__Instructions to follow__.
A verbatim transcript of the data that follows, free of images, is the expected result.
- Opening Delimiter -
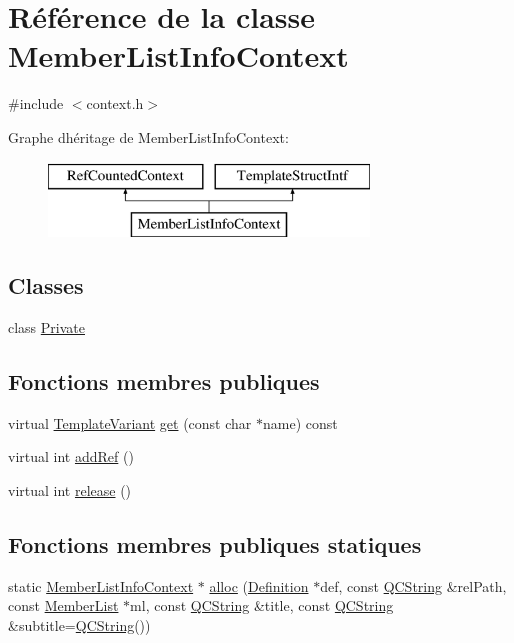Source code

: \hypertarget{class_member_list_info_context}{}\section{Référence de la classe Member\+List\+Info\+Context}
\label{class_member_list_info_context}


{\ttfamily \#include $<$context.\+h$>$}

Graphe d\textquotesingle{}héritage de Member\+List\+Info\+Context\+:\begin{figure}[H]
\begin{center}
\leavevmode
\includegraphics[height=2.000000cm]{class_member_list_info_context}
\end{center}
\end{figure}
\subsection*{Classes}
\begin{DoxyCompactItemize}
\item 
class \hyperlink{class_member_list_info_context_1_1_private}{Private}
\end{DoxyCompactItemize}
\subsection*{Fonctions membres publiques}
\begin{DoxyCompactItemize}
\item 
virtual \hyperlink{class_template_variant}{Template\+Variant} \hyperlink{class_member_list_info_context_a4a7712b25633ac1361c727f777aef8a2}{get} (const char $\ast$name) const 
\item 
virtual int \hyperlink{class_member_list_info_context_a8c6f32abaf9278db133168c67a821215}{add\+Ref} ()
\item 
virtual int \hyperlink{class_member_list_info_context_a86721904ec41349332da05e5cb3325d9}{release} ()
\end{DoxyCompactItemize}
\subsection*{Fonctions membres publiques statiques}
\begin{DoxyCompactItemize}
\item 
static \hyperlink{class_member_list_info_context}{Member\+List\+Info\+Context} $\ast$ \hyperlink{class_member_list_info_context_a51c25e2e65e4241a5333e28ad447abe3}{alloc} (\hyperlink{class_definition}{Definition} $\ast$def, const \hyperlink{class_q_c_string}{Q\+C\+String} \&rel\+Path, const \hyperlink{class_member_list}{Member\+List} $\ast$ml, const \hyperlink{class_q_c_string}{Q\+C\+String} \&title, const \hyperlink{class_q_c_string}{Q\+C\+String} \&subtitle=\hyperlink{class_q_c_string}{Q\+C\+String}())
\end{DoxyCompactItemize}


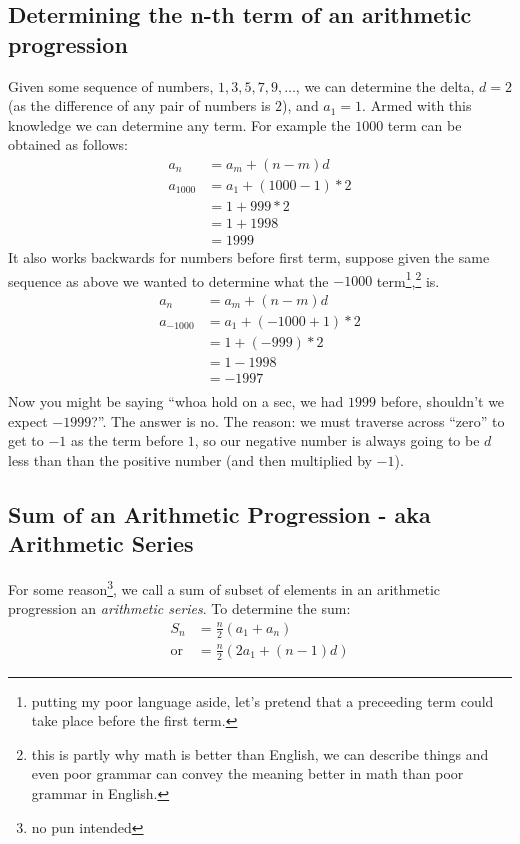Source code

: \subsection{Determining the n-th term of an arithmetic progression}
\label{sec:nthTermOfAnArithmeticProgression}
Given some sequence of numbers, $1, 3, 5, 7, 9, \ldots$, we can determine the
delta, $d=2$ (as the difference of any pair of numbers is $2$), and $a_1 = 1$.
Armed with this knowledge we can determine any term. For example the
$1000$ term can be obtained as follows:
\begin{align}
  a_n &= a_m + (n-m)d \nonumber \\
  a_{1000} &= a_{1} + (1000-1)*2 \\
    &= 1 + 999*2 \\
    &= 1 + 1998 \\
    &= 1999
\end{align}
It also works backwards for numbers before first term, suppose given the same
sequence as above we wanted to determine what the $-1000$
term\footnote{putting my poor language aside, let's pretend that a preceeding
term could take place before the first term.},\tsup{,}\footnote{this is partly
why math is better than English, we can describe things and even poor grammar
can convey the meaning better in math than poor grammar in English.} is.
\begin{align}
  a_n &= a_m + (n-m)d \nonumber \\
  a_{-1000} &= a_{1} + (-1000+1)*2 \\
    &= 1 + (-999)*2 \\
    &= 1 -1998 \\
    &= -1997 \\
\end{align}
Now you might be saying ``whoa hold on a sec, we had $1999$ before, shouldn't we
expect $-1999$?''. The answer is no. The reason: we must traverse across
``zero'' to get to $-1$ as the term before $1$, so our negative number is always
going to be $d$ less than than the positive number (and then multiplied by
$-1$).
\newpage
\subsection{Sum of an Arithmetic Progression - aka Arithmetic Series}
\label{sec:ArithmeticSeries}
For some reason\footnote{no pun intended}, we call a sum of subset of elements
in an arithmetic progression an \emph{arithmetic series}. To determine the sum:
\begin{align}
  S_n
    &= \frac{n}{2}(a_1 + a_n) \label{eq:ArithmeticSum1}\\
    \text{or}
    &= \frac{n}{2}(2a_1 + (n-1)d) \label{eq:ArithmeticSum2}
\end{align}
- Closing Delimiter -
__Expected output__.
Source code

: \hypertarget{class_member_list_info_context}{}\section{Référence de la classe Member\+List\+Info\+Context}
\label{class_member_list_info_context}


{\ttfamily \#include $<$context.\+h$>$}

Graphe d\textquotesingle{}héritage de Member\+List\+Info\+Context\+:\begin{figure}[H]
\begin{center}
\leavevmode
\includegraphics[height=2.000000cm]{class_member_list_info_context}
\end{center}
\end{figure}
\subsection*{Classes}
\begin{DoxyCompactItemize}
\item 
class \hyperlink{class_member_list_info_context_1_1_private}{Private}
\end{DoxyCompactItemize}
\subsection*{Fonctions membres publiques}
\begin{DoxyCompactItemize}
\item 
virtual \hyperlink{class_template_variant}{Template\+Variant} \hyperlink{class_member_list_info_context_a4a7712b25633ac1361c727f777aef8a2}{get} (const char $\ast$name) const 
\item 
virtual int \hyperlink{class_member_list_info_context_a8c6f32abaf9278db133168c67a821215}{add\+Ref} ()
\item 
virtual int \hyperlink{class_member_list_info_context_a86721904ec41349332da05e5cb3325d9}{release} ()
\end{DoxyCompactItemize}
\subsection*{Fonctions membres publiques statiques}
\begin{DoxyCompactItemize}
\item 
static \hyperlink{class_member_list_info_context}{Member\+List\+Info\+Context} $\ast$ \hyperlink{class_member_list_info_context_a51c25e2e65e4241a5333e28ad447abe3}{alloc} (\hyperlink{class_definition}{Definition} $\ast$def, const \hyperlink{class_q_c_string}{Q\+C\+String} \&rel\+Path, const \hyperlink{class_member_list}{Member\+List} $\ast$ml, const \hyperlink{class_q_c_string}{Q\+C\+String} \&title, const \hyperlink{class_q_c_string}{Q\+C\+String} \&subtitle=\hyperlink{class_q_c_string}{Q\+C\+String}())
\end{DoxyCompactItemize}


Source code

: \subsection{Determining the n-th term of an arithmetic progression}
\label{sec:nthTermOfAnArithmeticProgression}
Given some sequence of numbers, $1, 3, 5, 7, 9, \ldots$, we can determine the
delta, $d=2$ (as the difference of any pair of numbers is $2$), and $a_1 = 1$.
Armed with this knowledge we can determine any term. For example the
$1000$ term can be obtained as follows:
\begin{align}
  a_n &= a_m + (n-m)d \nonumber \\
  a_{1000} &= a_{1} + (1000-1)*2 \\
    &= 1 + 999*2 \\
    &= 1 + 1998 \\
    &= 1999
\end{align}
It also works backwards for numbers before first term, suppose given the same
sequence as above we wanted to determine what the $-1000$
term\footnote{putting my poor language aside, let's pretend that a preceeding
term could take place before the first term.},\tsup{,}\footnote{this is partly
why math is better than English, we can describe things and even poor grammar
can convey the meaning better in math than poor grammar in English.} is.
\begin{align}
  a_n &= a_m + (n-m)d \nonumber \\
  a_{-1000} &= a_{1} + (-1000+1)*2 \\
    &= 1 + (-999)*2 \\
    &= 1 -1998 \\
    &= -1997 \\
\end{align}
Now you might be saying ``whoa hold on a sec, we had $1999$ before, shouldn't we
expect $-1999$?''. The answer is no. The reason: we must traverse across
``zero'' to get to $-1$ as the term before $1$, so our negative number is always
going to be $d$ less than than the positive number (and then multiplied by
$-1$).
\newpage
\subsection{Sum of an Arithmetic Progression - aka Arithmetic Series}
\label{sec:ArithmeticSeries}
For some reason\footnote{no pun intended}, we call a sum of subset of elements
in an arithmetic progression an \emph{arithmetic series}. To determine the sum:
\begin{align}
  S_n
    &= \frac{n}{2}(a_1 + a_n) \label{eq:ArithmeticSum1}\\
    \text{or}
    &= \frac{n}{2}(2a_1 + (n-1)d) \label{eq:ArithmeticSum2}
\end{align}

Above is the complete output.